» THE PROBLEM:
Show the lines below where "into" occurs.
═════ INPUT FOR THIS TASK
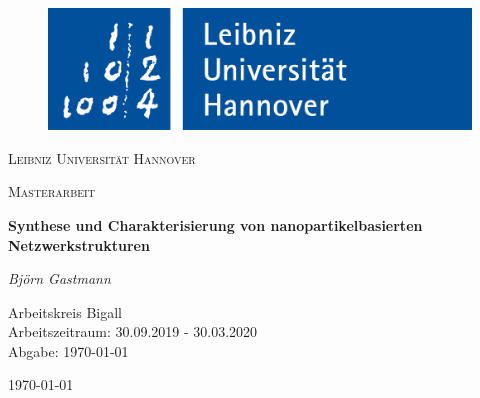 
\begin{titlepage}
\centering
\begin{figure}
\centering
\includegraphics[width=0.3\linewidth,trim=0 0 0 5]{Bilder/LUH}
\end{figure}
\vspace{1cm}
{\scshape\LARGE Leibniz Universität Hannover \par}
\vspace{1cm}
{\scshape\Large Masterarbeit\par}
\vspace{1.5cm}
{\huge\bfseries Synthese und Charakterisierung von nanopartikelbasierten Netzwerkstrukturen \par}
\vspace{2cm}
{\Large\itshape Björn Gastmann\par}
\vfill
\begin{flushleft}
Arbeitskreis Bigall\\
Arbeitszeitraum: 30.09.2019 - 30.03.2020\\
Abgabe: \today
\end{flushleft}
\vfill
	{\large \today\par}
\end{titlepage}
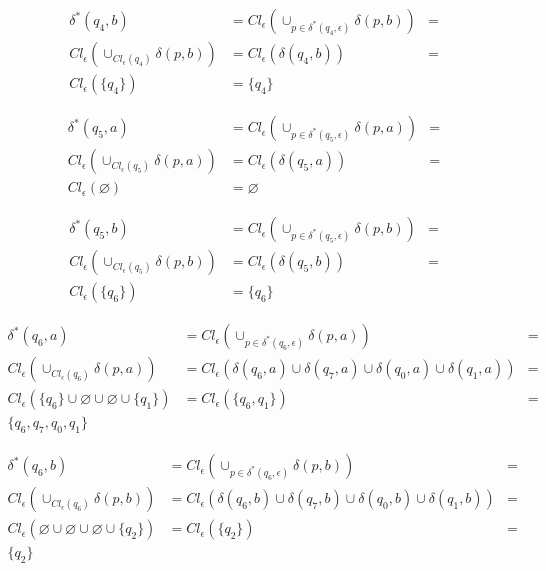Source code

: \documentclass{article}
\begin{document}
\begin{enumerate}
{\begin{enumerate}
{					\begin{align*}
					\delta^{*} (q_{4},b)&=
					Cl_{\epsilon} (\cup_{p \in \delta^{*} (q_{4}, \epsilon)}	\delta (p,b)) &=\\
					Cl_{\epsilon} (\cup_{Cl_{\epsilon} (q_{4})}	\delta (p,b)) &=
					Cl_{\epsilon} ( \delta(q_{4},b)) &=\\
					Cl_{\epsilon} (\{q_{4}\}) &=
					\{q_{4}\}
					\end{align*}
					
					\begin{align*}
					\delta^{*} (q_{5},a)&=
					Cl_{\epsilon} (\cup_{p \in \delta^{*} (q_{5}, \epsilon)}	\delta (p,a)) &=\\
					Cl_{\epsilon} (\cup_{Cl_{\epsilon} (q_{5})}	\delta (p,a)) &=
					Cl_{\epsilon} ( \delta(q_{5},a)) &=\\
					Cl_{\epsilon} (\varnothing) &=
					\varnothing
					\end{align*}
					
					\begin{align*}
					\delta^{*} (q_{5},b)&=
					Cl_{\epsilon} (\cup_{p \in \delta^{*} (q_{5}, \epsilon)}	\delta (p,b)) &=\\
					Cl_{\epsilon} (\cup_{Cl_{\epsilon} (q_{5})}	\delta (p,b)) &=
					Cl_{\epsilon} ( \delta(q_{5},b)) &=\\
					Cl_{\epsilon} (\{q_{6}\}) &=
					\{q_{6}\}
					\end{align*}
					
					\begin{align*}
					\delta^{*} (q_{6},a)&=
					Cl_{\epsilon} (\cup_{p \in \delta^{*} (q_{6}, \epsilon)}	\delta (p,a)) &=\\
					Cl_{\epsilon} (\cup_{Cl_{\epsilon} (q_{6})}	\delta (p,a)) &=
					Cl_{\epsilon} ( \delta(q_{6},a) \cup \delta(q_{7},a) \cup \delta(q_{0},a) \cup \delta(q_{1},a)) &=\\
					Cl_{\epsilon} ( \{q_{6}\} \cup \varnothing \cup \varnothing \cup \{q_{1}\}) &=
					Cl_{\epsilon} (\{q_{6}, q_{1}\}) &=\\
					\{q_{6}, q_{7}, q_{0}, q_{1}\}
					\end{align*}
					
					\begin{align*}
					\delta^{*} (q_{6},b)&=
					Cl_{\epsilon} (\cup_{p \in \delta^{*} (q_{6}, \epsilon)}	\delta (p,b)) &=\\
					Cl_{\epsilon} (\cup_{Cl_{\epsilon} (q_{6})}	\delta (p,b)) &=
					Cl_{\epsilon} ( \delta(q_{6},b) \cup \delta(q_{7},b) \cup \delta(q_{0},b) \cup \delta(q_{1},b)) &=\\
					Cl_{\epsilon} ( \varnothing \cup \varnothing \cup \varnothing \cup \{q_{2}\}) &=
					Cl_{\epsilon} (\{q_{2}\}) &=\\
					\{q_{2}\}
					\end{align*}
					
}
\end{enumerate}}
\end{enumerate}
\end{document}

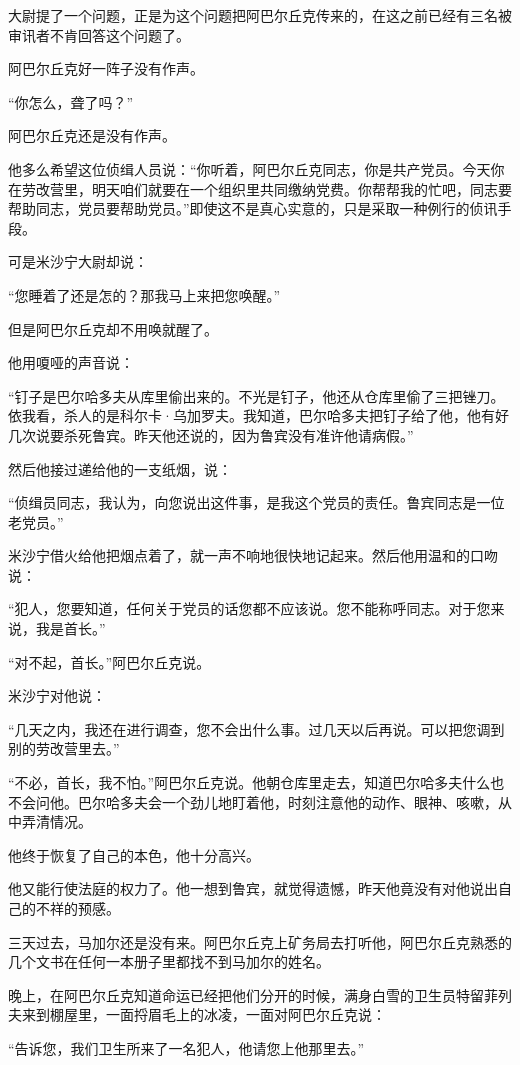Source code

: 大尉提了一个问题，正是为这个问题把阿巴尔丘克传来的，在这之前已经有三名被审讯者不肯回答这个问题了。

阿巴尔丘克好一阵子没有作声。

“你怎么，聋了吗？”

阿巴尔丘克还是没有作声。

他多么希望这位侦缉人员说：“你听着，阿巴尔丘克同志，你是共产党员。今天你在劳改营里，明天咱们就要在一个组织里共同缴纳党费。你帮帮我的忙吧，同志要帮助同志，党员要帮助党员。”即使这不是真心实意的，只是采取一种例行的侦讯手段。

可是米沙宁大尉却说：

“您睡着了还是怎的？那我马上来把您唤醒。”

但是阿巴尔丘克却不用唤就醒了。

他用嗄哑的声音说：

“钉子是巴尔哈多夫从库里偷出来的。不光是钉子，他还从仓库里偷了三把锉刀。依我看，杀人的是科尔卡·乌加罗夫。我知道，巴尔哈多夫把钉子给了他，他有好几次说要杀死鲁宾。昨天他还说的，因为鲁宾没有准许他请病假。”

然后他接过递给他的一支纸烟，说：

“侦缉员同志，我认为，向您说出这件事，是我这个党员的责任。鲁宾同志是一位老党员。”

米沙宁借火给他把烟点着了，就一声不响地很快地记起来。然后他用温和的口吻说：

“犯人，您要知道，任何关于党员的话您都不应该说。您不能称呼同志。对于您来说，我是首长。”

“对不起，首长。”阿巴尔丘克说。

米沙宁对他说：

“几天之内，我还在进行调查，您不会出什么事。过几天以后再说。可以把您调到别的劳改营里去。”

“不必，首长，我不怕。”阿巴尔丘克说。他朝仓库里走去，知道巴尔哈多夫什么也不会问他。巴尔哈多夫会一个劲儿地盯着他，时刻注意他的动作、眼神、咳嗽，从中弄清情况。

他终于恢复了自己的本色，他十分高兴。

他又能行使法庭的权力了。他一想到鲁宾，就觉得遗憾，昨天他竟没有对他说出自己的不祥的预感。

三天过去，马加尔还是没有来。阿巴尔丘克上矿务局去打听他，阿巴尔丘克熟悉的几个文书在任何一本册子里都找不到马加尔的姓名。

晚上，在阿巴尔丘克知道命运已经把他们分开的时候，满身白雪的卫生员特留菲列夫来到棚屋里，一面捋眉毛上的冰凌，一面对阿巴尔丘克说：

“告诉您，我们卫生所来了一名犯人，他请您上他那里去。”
══════════
═════ INPUT FOR THIS TASK
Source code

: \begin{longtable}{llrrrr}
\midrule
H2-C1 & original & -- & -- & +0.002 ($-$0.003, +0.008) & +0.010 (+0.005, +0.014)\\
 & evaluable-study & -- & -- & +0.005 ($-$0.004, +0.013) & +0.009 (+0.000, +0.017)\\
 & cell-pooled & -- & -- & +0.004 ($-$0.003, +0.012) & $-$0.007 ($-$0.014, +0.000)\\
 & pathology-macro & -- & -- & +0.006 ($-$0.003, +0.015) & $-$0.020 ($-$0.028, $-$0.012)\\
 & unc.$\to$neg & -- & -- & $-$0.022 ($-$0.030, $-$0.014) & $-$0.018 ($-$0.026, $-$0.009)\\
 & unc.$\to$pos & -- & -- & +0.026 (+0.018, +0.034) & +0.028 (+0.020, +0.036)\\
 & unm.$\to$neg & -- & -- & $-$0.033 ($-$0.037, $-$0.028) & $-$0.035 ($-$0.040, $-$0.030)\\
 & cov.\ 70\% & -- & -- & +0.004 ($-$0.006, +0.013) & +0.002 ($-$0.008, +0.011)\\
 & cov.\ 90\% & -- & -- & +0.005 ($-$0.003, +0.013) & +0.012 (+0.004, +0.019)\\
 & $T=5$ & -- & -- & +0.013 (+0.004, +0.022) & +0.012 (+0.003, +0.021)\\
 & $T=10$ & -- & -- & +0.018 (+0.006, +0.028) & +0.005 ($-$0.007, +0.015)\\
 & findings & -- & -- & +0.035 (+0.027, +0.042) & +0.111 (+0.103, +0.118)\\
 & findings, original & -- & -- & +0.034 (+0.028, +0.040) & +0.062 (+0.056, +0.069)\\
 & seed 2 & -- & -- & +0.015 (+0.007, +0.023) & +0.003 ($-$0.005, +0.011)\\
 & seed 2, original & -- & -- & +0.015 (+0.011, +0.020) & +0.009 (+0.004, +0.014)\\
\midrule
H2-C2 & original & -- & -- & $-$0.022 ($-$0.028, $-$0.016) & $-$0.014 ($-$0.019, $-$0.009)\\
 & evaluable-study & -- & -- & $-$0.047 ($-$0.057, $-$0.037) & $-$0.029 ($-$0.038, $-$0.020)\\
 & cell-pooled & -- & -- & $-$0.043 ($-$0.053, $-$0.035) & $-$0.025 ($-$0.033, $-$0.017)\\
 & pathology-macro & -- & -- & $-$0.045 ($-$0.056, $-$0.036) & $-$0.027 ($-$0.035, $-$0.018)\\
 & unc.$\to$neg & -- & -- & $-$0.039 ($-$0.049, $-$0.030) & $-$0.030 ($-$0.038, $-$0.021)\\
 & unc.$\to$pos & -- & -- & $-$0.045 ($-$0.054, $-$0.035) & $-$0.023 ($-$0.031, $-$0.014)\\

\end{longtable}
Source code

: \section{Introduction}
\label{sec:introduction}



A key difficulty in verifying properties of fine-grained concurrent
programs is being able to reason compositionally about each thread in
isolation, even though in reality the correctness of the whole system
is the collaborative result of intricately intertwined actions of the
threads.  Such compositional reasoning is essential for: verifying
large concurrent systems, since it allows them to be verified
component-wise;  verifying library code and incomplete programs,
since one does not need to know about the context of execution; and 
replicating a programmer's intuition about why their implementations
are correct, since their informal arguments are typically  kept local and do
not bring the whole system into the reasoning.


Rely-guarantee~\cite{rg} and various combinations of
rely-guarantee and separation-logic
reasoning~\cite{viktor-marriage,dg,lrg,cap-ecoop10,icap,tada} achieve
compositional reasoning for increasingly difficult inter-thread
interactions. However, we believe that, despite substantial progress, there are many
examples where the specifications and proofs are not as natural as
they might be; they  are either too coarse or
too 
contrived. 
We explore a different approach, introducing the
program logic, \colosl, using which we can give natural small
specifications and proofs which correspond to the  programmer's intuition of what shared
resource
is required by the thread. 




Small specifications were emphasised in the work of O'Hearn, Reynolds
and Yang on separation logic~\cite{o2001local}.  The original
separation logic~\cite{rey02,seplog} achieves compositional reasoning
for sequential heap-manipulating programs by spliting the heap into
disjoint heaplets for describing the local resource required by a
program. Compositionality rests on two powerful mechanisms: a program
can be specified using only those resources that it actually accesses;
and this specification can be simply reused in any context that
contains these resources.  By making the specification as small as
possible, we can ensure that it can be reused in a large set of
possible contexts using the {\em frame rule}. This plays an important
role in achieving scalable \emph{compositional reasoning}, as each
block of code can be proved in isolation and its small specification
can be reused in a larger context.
══════════
» REPLY TO THE EXERCISE:
not bring the whole system into the reasoning.
for sequential heap-manipulating programs by spliting the heap into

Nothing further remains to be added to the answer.